В метаниях, переживаниях, исканиях большая семья Валентины Ивановны дожила до девяносто третьего года. Года выпуска Коли и Киры. У Толи выпускной в следующем. Ребята вымахали под два метра, не совсем под два, но хорошо вымахали, и Кира превратилась из Кощея Бессмертного, как называла в шутку ее Валентина Ивановна, в прекрасно сложившуюся девицу. Темно-русые густые волосы, серо-зеленые большие глаза, черные брови не могли не привлечь внимания парней. И ей было радостно знать, как она хороша. Мама Валя была на страже. Все чаще она заводила разговор на тему любви и верности. Приводила примеры из жизни известных людей, которые не смогли устроить свою личную жизнь, называла причины неудачных браков. В другой раз обсуждали тех, кто через всю жизнь пронес любовь и верность. Беседуя, Валентина Ивановна старалась вызвать у Киры желание быть откровенной с нею. Она знала, что откровение – путь к успеху в воспитании детей. Зная истину, можно решить любую задачу. У замкнутого человека – душа потемки, и много ли даст общение с таким человеком. Кира была открытой с детства. Ей не терпелось рассказать маме все, что она видела, слышала, узнала. Валентина Ивановна всегда выслушивала ее то восторженные рассказы, то возмущенные, даже когда было невмоготу из-за плохого самочувствия, она выслушивала, не подав и малейшего признака нежелания беседовать. Так и сложились у них доверительные отношения. Кира знала, что мама может и пожурить, но по делу; может и похвалить, иногда и авансом, зная силу доброго слова. Училась Кира тоже хорошо. Правда, неровно. Хуже получалось с химией и точными науками. Тригонометрию терпеть не могла! Но взяла усидчивостью. В противовес нелюбимым, очень хорошо получалось с гуманитарными предметами, особенно с литературой. Она даже попыталась написать роман о любви ученицы к преподавателю русского языка, и название придумала хорошее – «Сердца бьются в унисон», но на странице 43 запал ее иссяк, и преподаватель смотрелся уже не как романтический герой, а как скучный буквоед. Стихи получались лучше, но тоже не избежали штампов. Небо голубое, солнце красное, восходы и закаты со всеми цветами радуги, патриотизм вызывающе криклив… И тетрадь со стихами решила не показывать преподавателю литературы до поры до времени.

Разговор о профессии заводили несколько раз. Валентина Ивановна хотела видеть Киру врачом. Но не настаивала, щадя желания дочери. Кире не хотелось говорить маме, что медицина ей совсем не нравится. Она боялась обидеть ее отказом, не противоречила. Да и с химией, предметом нужным в медицине, были нелады. Учить латынь, только чтобы выписать рецепт? Целый язык – для рецепта! Учиться на преподавателя русского языка и литературы? Заканчивать институт, чтобы писать без ошибок? А что случится, если и напишу без института с одной-двумя ошибками? Мир перестанет существовать? Пушкин и тот писал с ошибками! А если изучать его для того, чтобы писать книги? Конечно, не помешает грамотность! Опять же, много писателей, которые пришли в литературу совсем с другой стороны, и они показали себя лучше литераторов-профессионалов. Ради того, чтобы знать, что за подлежащим должно идти сказуемое, а потом второстепенные члены предложения, надо корпеть над учебниками пять лет? Знать язык, знать правила написания книг, но не знать жизни – разве при этом можно написать хорошую книгу? Высосанная из пальца галиматья никого не удивит, никого не заинтересует. Фальшь раскусят с первых слов.

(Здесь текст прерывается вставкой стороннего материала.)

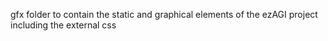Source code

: gfx folder to contain the static and graphical elements of the ezAGI project including the external css
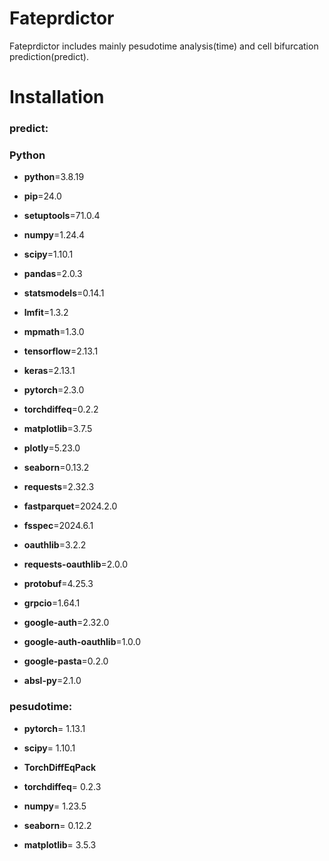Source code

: # Fateprdictor
Fateprdictor includes mainly pesudotime analysis(time) and cell bifurcation prediction(predict). 

# Installation
### predict:
### Python
- **python**=3.8.19
- **pip**=24.0
- **setuptools**=71.0.4

- **numpy**=1.24.4
- **scipy**=1.10.1
- **pandas**=2.0.3
- **statsmodels**=0.14.1
- **lmfit**=1.3.2
- **mpmath**=1.3.0

- **tensorflow**=2.13.1
- **keras**=2.13.1
- **pytorch**=2.3.0
- **torchdiffeq**=0.2.2

- **matplotlib**=3.7.5
- **plotly**=5.23.0
- **seaborn**=0.13.2

- **requests**=2.32.3
- **fastparquet**=2024.2.0
- **fsspec**=2024.6.1
- **oauthlib**=3.2.2
- **requests-oauthlib**=2.0.0
- **protobuf**=4.25.3
- **grpcio**=1.64.1
- **google-auth**=2.32.0
- **google-auth-oauthlib**=1.0.0
- **google-pasta**=0.2.0
- **absl-py**=2.1.0

### pesudotime:
- **pytorch**= 1.13.1
- **scipy**= 1.10.1
- **TorchDiffEqPack**
- **torchdiffeq**= 0.2.3

- **numpy**= 1.23.5
- **seaborn**= 0.12.2
- **matplotlib**= 3.5.3

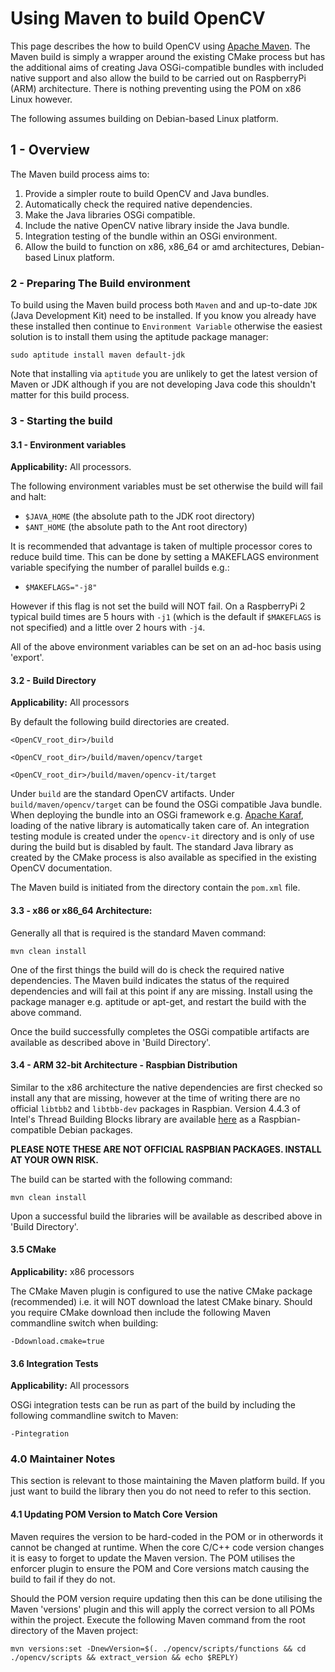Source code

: # Using Maven to build OpenCV

This page describes the how to build OpenCV using [Apache Maven](http://maven.apache.org/index.html). The Maven build is simply a wrapper around the existing CMake process but has the additional aims of creating Java OSGi-compatible bundles with included native support and also allow the build to be carried out on RaspberryPi (ARM) architecture. There is nothing preventing using the POM on x86 Linux however.

The following assumes building on Debian-based Linux platform.

## 1 - Overview
The Maven build process aims to:
  1. Provide a simpler route to build OpenCV and Java bundles.
  2. Automatically check the required native dependencies.
  3. Make the Java libraries OSGi compatible.
  4. Include the native OpenCV native library inside the Java bundle.
  5. Integration testing of the bundle within an OSGi environment.
  6. Allow the build to function on x86, x86_64 or amd architectures, Debian-based Linux platform.

### 2 - Preparing The Build environment
To build using the Maven build process both `Maven` and and up-to-date `JDK` (Java Development Kit) need to be installed. If you know you already have these installed then continue to `Environment Variable` otherwise the easiest solution is to install them using the aptitude package manager:

`sudo aptitude install maven default-jdk`

Note that installing via `aptitude` you are unlikely to get the latest version of Maven or JDK although if you are not developing Java code this shouldn't matter for this build process.

### 3 - Starting the build
#### 3.1 - Environment variables
**Applicability:** All processors.

   The following environment variables must be set otherwise the build will fail and halt:

   * `$JAVA_HOME` (the absolute path to the JDK root directory)
   * `$ANT_HOME` (the absolute path to the Ant root directory)

It is recommended that advantage is taken of multiple processor cores to reduce build time. This can be done by setting a MAKEFLAGS environment variable specifying the number of parallel builds e.g.:

   * `$MAKEFLAGS="-j8"`

However if this flag is not set the build will NOT fail. On a RaspberryPi 2 typical build times are 5 hours with `-j1` (which is the default if `$MAKEFLAGS` is not specified) and a little over 2 hours with `-j4`.

All of the above environment variables can be set on an ad-hoc basis using 'export'.
#### 3.2 - Build Directory
**Applicability:** All processors

By default the following build directories are created.

`<OpenCV_root_dir>/build`

`<OpenCV_root_dir>/build/maven/opencv/target`

`<OpenCV_root_dir>/build/maven/opencv-it/target`

Under `build` are the standard OpenCV artifacts. Under `build/maven/opencv/target` can be found the OSGi compatible Java bundle. When deploying the bundle into an OSGi framework e.g. [Apache Karaf](http://karaf.apache.org/), loading of the native library is automatically taken care of. An integration testing module is created under the `opencv-it` directory and is only of use during the build but is disabled by fault. The standard Java library as created by the CMake process is also available as specified in the existing OpenCV documentation.

The Maven build is initiated from the directory contain the `pom.xml` file.
#### 3.3 - x86 or x86_64 Architecture:
Generally all that is required is the standard Maven command:

`mvn clean install`

One of the first things the build will do is check the required native dependencies. The Maven build indicates the status of the required dependencies and will fail at this point if any are missing. Install using the package manager e.g. aptitude or apt-get, and restart the build with the above command.

Once the build successfully completes the OSGi compatible artifacts are available as described above in 'Build Directory'.

#### 3.4 - ARM 32-bit Architecture - Raspbian Distribution
Similar to the x86 architecture the native dependencies are first checked so install any that are missing, however at the time of writing there are no official `libtbb2` and `libtbb-dev` packages in Raspbian. Version 4.4.3 of Intel's Thread Building Blocks library are available [here](http://www.javatechnics.com/thread-building-blocks-tbb-4-4-3-for-raspbian) as a Raspbian-compatible Debian packages.

**PLEASE NOTE THESE ARE NOT OFFICIAL RASPBIAN PACKAGES. INSTALL AT YOUR OWN RISK.**

The build can be started with the following command:

`mvn clean install`

Upon a successful build the libraries will be available as described above in 'Build Directory'.

#### 3.5 CMake
**Applicability:** x86 processors

The CMake Maven plugin is configured to use the native CMake package (recommended) i.e. it will NOT download the latest CMake binary. Should you require CMake download then include the following Maven commandline switch when building:

 `-Ddownload.cmake=true`

 #### 3.6 Integration Tests
 **Applicability:** All processors

 OSGi integration tests can be run as part of the build by including the following commandline switch to Maven:

 `-Pintegration`

### 4.0 Maintainer Notes
This section is relevant to those maintaining the Maven platform build. If you just want to build the library then you do not need to refer to this section.

#### 4.1 Updating POM Version to Match Core Version
Maven requires the version to be hard-coded in the POM or in otherwords it cannot be changed at runtime. When the core C/C++ code version changes it is easy to forget to update the Maven version. The POM utilises the enforcer plugin to ensure the POM and Core versions match causing the build to fail if they do not.

Should the POM version require updating then this can be done utilising the Maven 'versions' plugin and this will apply the correct version to all POMs within the project. Execute the following Maven command from the root directory of the Maven project:

`mvn versions:set -DnewVersion=$(. ./opencv/scripts/functions && cd ./opencv/scripts && extract_version && echo $REPLY)`
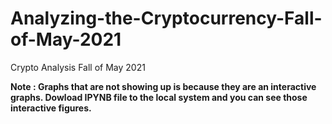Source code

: # Analyzing-the-Cryptocurrency-Fall-of-May-2021
Crypto Analysis Fall of May 2021

**Note : Graphs that are not showing up is because they are an interactive graphs.
Dowload IPYNB file to the local system and you can see those interactive figures.**
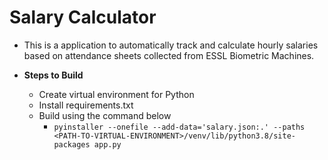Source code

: # Salary Calculator

- This is a application to automatically track and calculate hourly salaries based on attendance sheets collected from ESSL Biometric Machines. 


- **Steps to Build**
    - Create virtual environment for Python
    - Install requirements.txt
    - Build using the command below
        - `pyinstaller --onefile --add-data='salary.json:.' --paths <PATH-TO-VIRTUAL-ENVIRONMENT>/venv/lib/python3.8/site-packages app.py`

До экзаменов осталось три месяца, а Кира так и не знала, куда ее ветер занесет.

Коля будет поступать в Армавирское военное училище летчиков. Он уже прописан в военкомате, прошел медицинскую комиссию – никаких препятствий для поступления нет. Только бы выдержать конкурс! Вне конкурса будут суворовцы и те, что учились в аэроклубах. Тут Коля ничем не может похвастать. Остается удивить знаниями. Да и тут не совсем так, как хотелось бы. Не медалист. Твердый хорошист! Но таких будет избыток, а потому надо подштудировать математику и физику. Знать лучше, чем по школьной программе проходили. Брать уроки – нет лишних денег. Остается: купить справочники и пособия для поступающих в вузы. И Коля засел за учебники. До поздней ночи корпел над книгами, писал, чертил, считал, выводил формулы… Все давно видят не первый сон, а он с кружкой кофе на кухне «грызет гранит науки».

Валентина Ивановна не одобряла выбор Коли, более того, она была против. Двое погибших мужчин в семье – этого достаточно для объяснения причины ее протеста. Но она не настаивала, не отговаривала, а только в своей манере замечаний, примера, подсказки старалась сбить его с намеченного жизненного пути. Коля даже подумать не мог, что мама не хотела бы видеть его летчиком. Муж – летчик, зять – летчик, так кем же быть сыну? Вопрос излишний. Он будет летчиком! Даже если не получится в этом году, поступит в следующем. Год поработает на заводе, позанимается еще и поступит.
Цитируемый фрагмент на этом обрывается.